Baca juga: Israel Tetap Berulah meski Gencatan Senjata: Batasi Bantuan Kemanusiaan ke Jalur Gaza

"Jadi dari tujuh, empat yang meledak, tiga yang masih aktif sudah kita kembalikan di Markas Gegana Satbrimob Polda Metro Jaya," ungkap Henik.

Di sisi lain, ada dua lokasi ledakan terjadi antara lain di dalam masjid dan area masjid di sekolah tersebut.

Ada Bom Aktif Pakai Remot

Henik mengungkap pada TKP pertama yakni di dalam masjid, terdapat bom yang sudah dalam kondisi meledak. Bom tersebut sudah mengeluarkan isinya.

"Dari beberapa barang bukti kita analisis bahwa power yang digunakan oleh terduga itu dengan menggunakan empat buah baterai A4, kemudian inisiatornya adalah electric mesh, kemudian eksplosifnya mengandung potasium klorat, kemudian switchingnya menggunakan receiver yang dikendalikan dengan remote," kata Henik.
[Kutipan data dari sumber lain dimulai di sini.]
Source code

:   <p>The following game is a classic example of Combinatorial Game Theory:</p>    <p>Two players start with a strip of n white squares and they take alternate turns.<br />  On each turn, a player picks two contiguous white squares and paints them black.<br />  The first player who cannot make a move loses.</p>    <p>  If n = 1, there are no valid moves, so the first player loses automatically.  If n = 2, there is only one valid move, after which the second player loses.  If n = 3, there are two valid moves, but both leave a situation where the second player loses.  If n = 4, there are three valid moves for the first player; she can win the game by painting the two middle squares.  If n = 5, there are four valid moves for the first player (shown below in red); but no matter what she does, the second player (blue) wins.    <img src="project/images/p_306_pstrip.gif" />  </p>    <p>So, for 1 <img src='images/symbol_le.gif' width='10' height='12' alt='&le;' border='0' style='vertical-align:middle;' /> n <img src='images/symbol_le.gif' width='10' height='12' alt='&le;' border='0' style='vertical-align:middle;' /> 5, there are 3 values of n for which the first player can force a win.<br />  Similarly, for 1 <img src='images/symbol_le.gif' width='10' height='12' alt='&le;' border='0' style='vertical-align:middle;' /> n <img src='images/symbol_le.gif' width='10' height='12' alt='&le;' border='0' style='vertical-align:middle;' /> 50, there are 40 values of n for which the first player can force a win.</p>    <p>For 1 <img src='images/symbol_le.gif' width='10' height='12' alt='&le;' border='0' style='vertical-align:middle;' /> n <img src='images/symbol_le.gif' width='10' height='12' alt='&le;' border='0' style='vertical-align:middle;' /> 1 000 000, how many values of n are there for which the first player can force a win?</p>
Baca juga: Presiden Prabowo Tunda Keberangkatan ke Australia demi Bahas Penggunaan Uang Rakyat

"Dapat disimpulkan untuk di TKP pertama di masjid, bahwa berdasarkan material yang ditemukan, rangkaian tersebut adalah rangkaian bom aktif dengan menggunakan remote," sambungnya.

Ledakan di dalam masjid ini lah yang membuat jatuhnya banyak korban luka-luka termasuk korban yang mengalami gangguan pada pendengaranya akibat dentuman bom tersebut. Sedangkan pada lokasi kedua, bom berada di bak sampah dan di area taman baca.
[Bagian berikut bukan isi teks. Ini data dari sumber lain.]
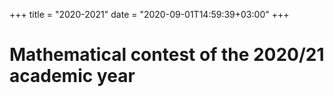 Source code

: +++
title = "2020-2021"
date = "2020-09-01T14:59:39+03:00"
+++
# Mathematical contest of the 2020/21 academic year

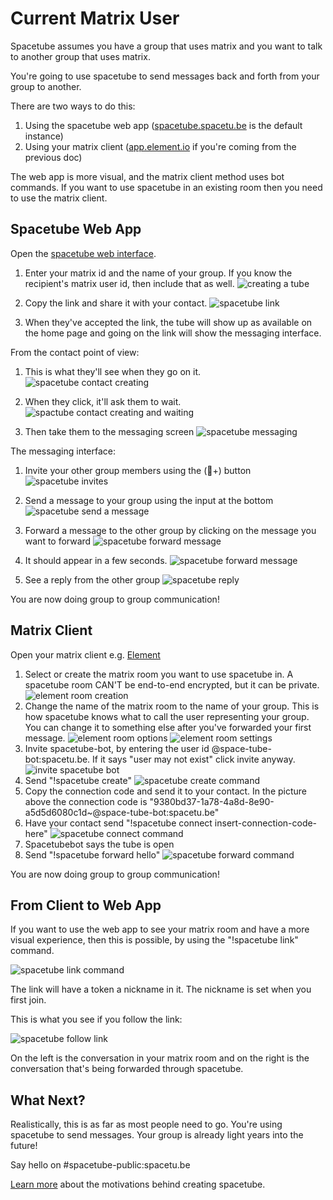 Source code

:# Current Matrix User

Spacetube assumes you have a group that uses matrix and you want to talk to another group that uses matrix.

You're going to use spacetube to send messages back and forth from your group to another.

There are two ways to do this:

1. Using the spacetube web app ([spacetube.spacetu.be](spacetube.spacetu.be) is the default instance)
2. Using your matrix client ([app.element.io](app.element.io) if you're coming from the previous doc)

The web app is more visual, and the matrix client method uses bot commands. If you want to use spacetube in an existing room then you need to use the matrix client.

## Spacetube Web App

Open the [spacetube web interface](https://spacetube.spacetu.be). 

1. Enter your matrix id and the name of your group. If you know the recipient's matrix user id, then include that as well. ![creating a tube](./content/spacetube-create.jpg)

2. Copy the link and share it with your contact. ![spacetube link](./content/spacetube-copy.jpg)

3. When they've accepted the link, the tube will show up as available on the home page and going on the link will show the messaging interface.

From the contact point of view:

1. This is what they'll see when they go on it. ![spacetube contact creating](./content/spacetube-other-create.jpg)

2. When they click, it'll ask them to wait. ![spactube contact creating and waiting](./content/spacetube-other-create-wait.jpg)

3. Then take them to the messaging screen ![spacetube messaging](./content/spacetube-other-message-new.jpg)

The messaging interface:

1. Invite your other group members using the (🧍+) button ![spacetube invites](./content/spacetube-other-message-invite.jpg)

2. Send a message to your group using the input at the bottom ![spacetube send a message](./content/spacetube-other-message-sent.jpg)

3. Forward a message to the other group by clicking on the message you want to forward ![spacetube forward message](./content/spacetube-other-message-forward.jpg)

4. It should appear in a few seconds. ![spacetube forward message](./content/spacetube-other-message-forward-sent.jpg)

5. See a reply from the other group ![spacetube reply](./content/spacetube-other-message-reply.jpg)

You are now doing group to group communication!

## Matrix Client

Open your matrix client e.g. [Element](https://app.element.io)

1. Select or create the matrix room you want to use spacetube in. A spacetube room CAN'T be end-to-end encrypted, but it can be private. ![element room creation](./content/element-newroom.jpg)
2. Change the name of the matrix room to the name of your group. This is how spacetube knows what to call the user representing your group. You can change it to something else after you've forwarded your first message. ![element room options](./content/element-room-options.jpg)
![element room settings](./content/element-room-settings.jpg)
3. Invite spacetube-bot, by entering the user id @space-tube-bot:spacetu.be. If it says "user may not exist" click invite anyway. ![invite spacetube bot](./content/element-invite-spacetubebot.jpg)
4. Send "!spacetube create" ![spacetube create command](./content/element-spacetube-create.jpg)
5. Copy the connection code and send it to your contact. In the picture above the connection code is "9380bd37-1a78-4a8d-8e90-a5d5d6080c1d~@space-tube-bot:spacetu.be"
6. Have your contact send "!spacetube connect insert-connection-code-here"  ![spacetube connect command](./content/element-spacetube-connect.jpg)
7. Spacetubebot says the tube is open
8. Send "!spacetube forward hello" ![spacetube forward command](./content/element-spacetube-forward.jpg)

You are now doing group to group communication!

## From Client to Web App

If you want to use the web app to see your matrix room and have a more visual experience, then this is possible, by using the "!spacetube link" command.

![spacetube link command](./content/element-spacetube-link.jpg)

The link will have a token a nickname in it. The nickname is set when you first join.

This is what you see if you follow the link:

![spacetube follow link](./content/element-spacetube-link-followed.jpg)

On the left is the conversation in your matrix room and on the right is the conversation that's being forwarded through spacetube.

## What Next?

Realistically, this is as far as most people need to go. You're using spacetube to send messages. Your group is already light years into the future!

Say hello on #spacetube-public:spacetu.be

[Learn more](./why.html) about the motivations behind creating spacetube.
"Untuk di taman baca kami mendapatkan barang bukti berupa bom dengan casing kaleng minuman bermerk coca-cola dilengkapi dengan sumbu bakar dan disebelahnya terdapat remot," kata Henik.

Bom di taman baca tersebut masih dalam posisi aktif tanpa meledak. Selanjutnya, ditemukan pula bom di area bak sampah sebanyak dia bom sudah meledak dan dua lainnya masih aktif.

"Jadi kalau tidak dibakar ya bom itu tidak meledak, namun yang dua itu dibakar oleh terduga pelaku, kemudian explosifnya sama, menggunakan potassium chloride, switchingnya itu inisiasi waktu. Jadi tergantung panjang pendeknya sumbu," pungkasnya.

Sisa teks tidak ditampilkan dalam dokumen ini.